As Surrealism began as a literary movement, much of the poetry and prose were influenced by pyschologial theories and dream studies of Sigmund Freud in combination with political ideas of Marxism. Breton and his contemporaries drew upon ideas of the private world of the mind, the part of the mind that is traditionally restricted by reason and societal limitations which creating unexpected imagery. 

Bride Stripped Bare by Her Bachelors, Even (The Large Glass) (1915–23; Philadelphia Museum of Art)
At first, Surrealist poets were reluctant to align themselves with visual artists because they believed that laborious processes of painting, drawing and sculpture were not spontaneous. However, artists such as Giorgio de Chirico, Pablo Picasso, Francis Picabia and Marcel Duchamp were held in high regard for their work was analytical, provocative and erotic. For example, Duchamp's conceptually complex Bride Stripped Bare by Her Bachelors, Even (The Large Glass) was admired by Surrealists and often thought to be a precursor of Surrealism for its bizarrely juxtaposed and erotically charged objects.
Max Ernst, André Masson and Man Ray were of the first artists who aligned themselves with Surrealism. All these artists use curving, continuous lines and forms in which emerge strange figures and shapes that are products of the 'uninhibited mind'.

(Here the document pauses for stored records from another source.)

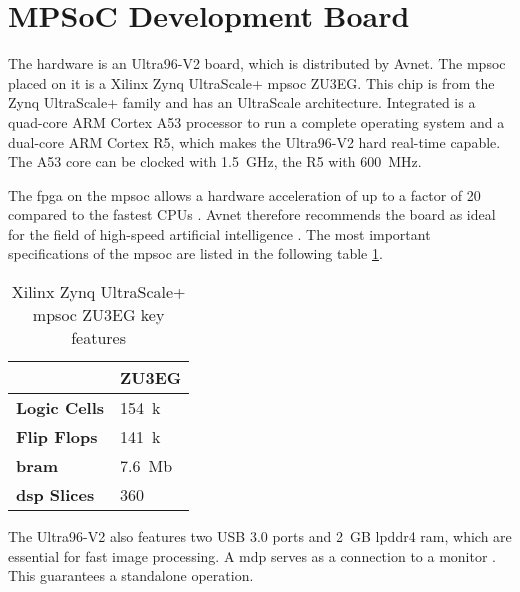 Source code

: \section{MPSoC Development Board}
\label{sec:hardware:mpsoc_development_board}

The hardware is an Ultra96-V2 board, which is distributed by Avnet.
The \acrfull{mpsoc} placed on it is a Xilinx Zynq UltraScale+ \acrshort{mpsoc} ZU3EG.
This chip is from the Zynq UltraScale+ family and has an UltraScale architecture.
Integrated is a quad-core ARM Cortex A53 processor to run a complete operating system and a dual-core ARM Cortex R5, which makes the Ultra96-V2 hard real-time capable.
The A53 core can be clocked with \SI{1.5}{GHz}, the R5 with \SI{600}{MHz}.

The \acrshort{fpga} on the \acrshort{mpsoc} allows a hardware acceleration of up to a factor of 20 compared to the fastest CPUs \cite{acceleration_xilinx}.
Avnet therefore recommends the board as ideal for the field of high-speed artificial intelligence \cite{ai_resources_xilinx}.
The most important specifications of the \acrshort{mpsoc} are listed in the following table \ref{tab:specs_MPSoC}.

\begin{table}[h]
	\caption{Xilinx Zynq UltraScale+ \acrshort{mpsoc} ZU3EG key features \cite{xilinx_zynq}}
	\label{tab:specs_MPSoC}
	\centering
	\begin{tabular}{ll}
		\toprule
		& \textbf{ZU3EG} \\
		\midrule
		\textbf{Logic Cells} & \SI{154}{k} \\
		\textbf{Flip Flops} & \SI{141}{k} \\
		\textbf{\acrshort{bram}} & \SI{7.6}{Mb} \\
		\textbf{\acrshort{dsp} Slices} & 360 \\
		\bottomrule
	\end{tabular}
\end{table}

The Ultra96-V2 also features two USB 3.0 ports and \SI{2}{GB} \acrfull{lpddr4} \acrshort{ram}, which are essential for fast image processing.
A \acrfull{mdp} serves as a connection to a monitor \cite{avnet_ultra96v2}.
This guarantees a standalone operation.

The Workshop of Dedulas - Andre Masson (1939)
Ernst began to experiment with two unpredictable processes called decalcomania and grattage. Decalcomania is the technique of pressing a sheet of paper onto a painted surface and peeling it off again, while grattage is the process of scraping pigment across a canvas that is laid on top of a textured surface. These techniques are evident within The Barbarians (1937).
Two Children are Threatened by a Nightingale. 1924. Oil on wood with wooden elements. 69.8 x 57.1 x 11.4 cm. The Museum of Modern Arts, New York, NY, USA.
Additionally, this composition of sparring anthropomorphic figures in a deserted postapocalyptic landscape exemplifies the recurrent themes of violence and annihilation found in Surrealist art. Something we could use within our own zines for one of our topic is Death Row.

Surrealist painting are often associated with erotically explicit objects juxtaposed in dreamlike surroundings, unidentifiable objects that have been rendered with great precision, hallucinatory visions, deep receding spaces, a mysterious use of light as well as often a sense of loneliness.